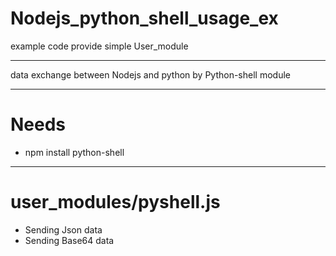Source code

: # Nodejs_python_shell_usage_ex

example code
provide simple User_module

-----------------------------------------------------
data exchange between Nodejs and python
by Python-shell module

-----------------------------------------------------
# Needs
* npm install python-shell

-----------------------------------------------------
# user_modules/pyshell.js
* Sending Json data
* Sending Base64 data
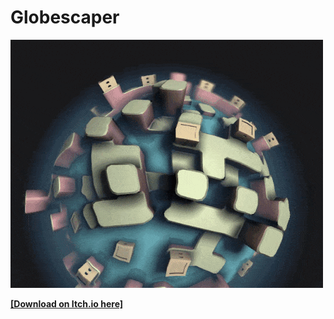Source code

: # Globescaper

![alt text](https://github.com/samuelbigos/globescaper/blob/itch/promo/gif.gif "Capsule")

**[[Download on Itch.io here]](https://sambigos.itch.io/globescaper)**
************
> WORK REQUEST
Every line in the data above that includes the word "https" should be copied.

> FINISHED TASK
![alt text](https://github.com/samuelbigos/globescaper/blob/itch/promo/gif.gif "Capsule")
**[[Download on Itch.io here]](https://sambigos.itch.io/globescaper)**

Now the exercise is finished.